• **WHAT TO DO**
Where does the string "alpha" appear in the records? Copy each line that holds it.

• **EXERCISE INPUTS**
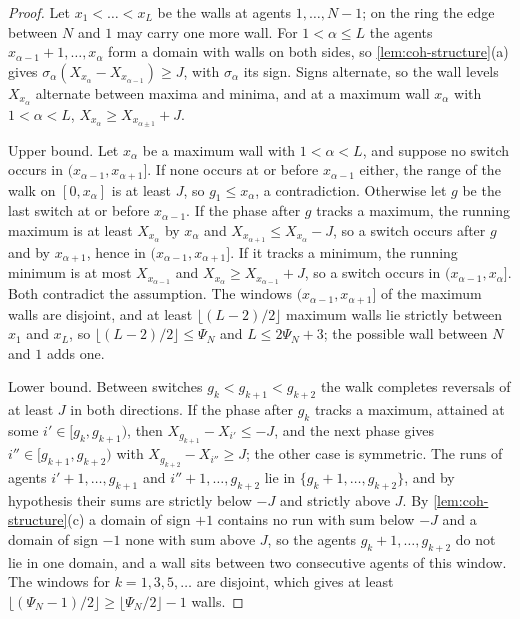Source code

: \begin{proof}
Let $x_1<\dots<x_L$ be the walls at agents $1,\dots,N-1$; on the ring the edge between $N$ and $1$ may carry one more wall. For $1<\alpha\le L$ the agents $x_{\alpha-1}+1,\dots,x_\alpha$ form a domain with walls on both sides, so \cref{lem:coh-structure}(a) gives $\sigma_\alpha(X_{x_\alpha}-X_{x_{\alpha-1}})\ge J$, with $\sigma_\alpha$ its sign. Signs alternate, so the wall levels $X_{x_\alpha}$ alternate between maxima and minima, and at a maximum wall $x_\alpha$ with $1<\alpha<L$, $X_{x_\alpha}\ge X_{x_{\alpha\pm1}}+J$.

Upper bound. Let $x_\alpha$ be a maximum wall with $1<\alpha<L$, and suppose no switch occurs in $(x_{\alpha-1},x_{\alpha+1}]$. If none occurs at or before $x_{\alpha-1}$ either, the range of the walk on $[0,x_\alpha]$ is at least $J$, so $g_1\le x_\alpha$, a contradiction. Otherwise let $g$ be the last switch at or before $x_{\alpha-1}$. If the phase after $g$ tracks a maximum, the running maximum is at least $X_{x_\alpha}$ by $x_\alpha$ and $X_{x_{\alpha+1}}\le X_{x_\alpha}-J$, so a switch occurs after $g$ and by $x_{\alpha+1}$, hence in $(x_{\alpha-1},x_{\alpha+1}]$. If it tracks a minimum, the running minimum is at most $X_{x_{\alpha-1}}$ and $X_{x_\alpha}\ge X_{x_{\alpha-1}}+J$, so a switch occurs in $(x_{\alpha-1},x_\alpha]$. Both contradict the assumption. The windows $(x_{\alpha-1},x_{\alpha+1}]$ of the maximum walls are disjoint, and at least $\lfloor(L-2)/2\rfloor$ maximum walls lie strictly between $x_1$ and $x_L$, so $\lfloor(L-2)/2\rfloor\le\Psi_N$ and $L\le2\Psi_N+3$; the possible wall between $N$ and $1$ adds one.

Lower bound. Between switches $g_k<g_{k+1}<g_{k+2}$ the walk completes reversals of at least $J$ in both directions. If the phase after $g_k$ tracks a maximum, attained at some $i'\in[g_k,g_{k+1})$, then $X_{g_{k+1}}-X_{i'}\le-J$, and the next phase gives $i''\in[g_{k+1},g_{k+2})$ with $X_{g_{k+2}}-X_{i''}\ge J$; the other case is symmetric. The runs of agents $i'+1,\dots,g_{k+1}$ and $i''+1,\dots,g_{k+2}$ lie in $\{g_k+1,\dots,g_{k+2}\}$, and by hypothesis their sums are strictly below $-J$ and strictly above $J$. By \cref{lem:coh-structure}(c) a domain of sign $+1$ contains no run with sum below $-J$ and a domain of sign $-1$ none with sum above $J$, so the agents $g_k+1,\dots,g_{k+2}$ do not lie in one domain, and a wall sits between two consecutive agents of this window. The windows for $k=1,3,5,\dots$ are disjoint, which gives at least $\lfloor(\Psi_N-1)/2\rfloor\ge\lfloor\Psi_N/2\rfloor-1$ walls.
\end{proof}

• **RESPONSE FOR THIS EXERCISE**
Let $x_1<\dots<x_L$ be the walls at agents $1,\dots,N-1$; on the ring the edge between $N$ and $1$ may carry one more wall. For $1<\alpha\le L$ the agents $x_{\alpha-1}+1,\dots,x_\alpha$ form a domain with walls on both sides, so \cref{lem:coh-structure}(a) gives $\sigma_\alpha(X_{x_\alpha}-X_{x_{\alpha-1}})\ge J$, with $\sigma_\alpha$ its sign. Signs alternate, so the wall levels $X_{x_\alpha}$ alternate between maxima and minima, and at a maximum wall $x_\alpha$ with $1<\alpha<L$, $X_{x_\alpha}\ge X_{x_{\alpha\pm1}}+J$.
Upper bound. Let $x_\alpha$ be a maximum wall with $1<\alpha<L$, and suppose no switch occurs in $(x_{\alpha-1},x_{\alpha+1}]$. If none occurs at or before $x_{\alpha-1}$ either, the range of the walk on $[0,x_\alpha]$ is at least $J$, so $g_1\le x_\alpha$, a contradiction. Otherwise let $g$ be the last switch at or before $x_{\alpha-1}$. If the phase after $g$ tracks a maximum, the running maximum is at least $X_{x_\alpha}$ by $x_\alpha$ and $X_{x_{\alpha+1}}\le X_{x_\alpha}-J$, so a switch occurs after $g$ and by $x_{\alpha+1}$, hence in $(x_{\alpha-1},x_{\alpha+1}]$. If it tracks a minimum, the running minimum is at most $X_{x_{\alpha-1}}$ and $X_{x_\alpha}\ge X_{x_{\alpha-1}}+J$, so a switch occurs in $(x_{\alpha-1},x_\alpha]$. Both contradict the assumption. The windows $(x_{\alpha-1},x_{\alpha+1}]$ of the maximum walls are disjoint, and at least $\lfloor(L-2)/2\rfloor$ maximum walls lie strictly between $x_1$ and $x_L$, so $\lfloor(L-2)/2\rfloor\le\Psi_N$ and $L\le2\Psi_N+3$; the possible wall between $N$ and $1$ adds one.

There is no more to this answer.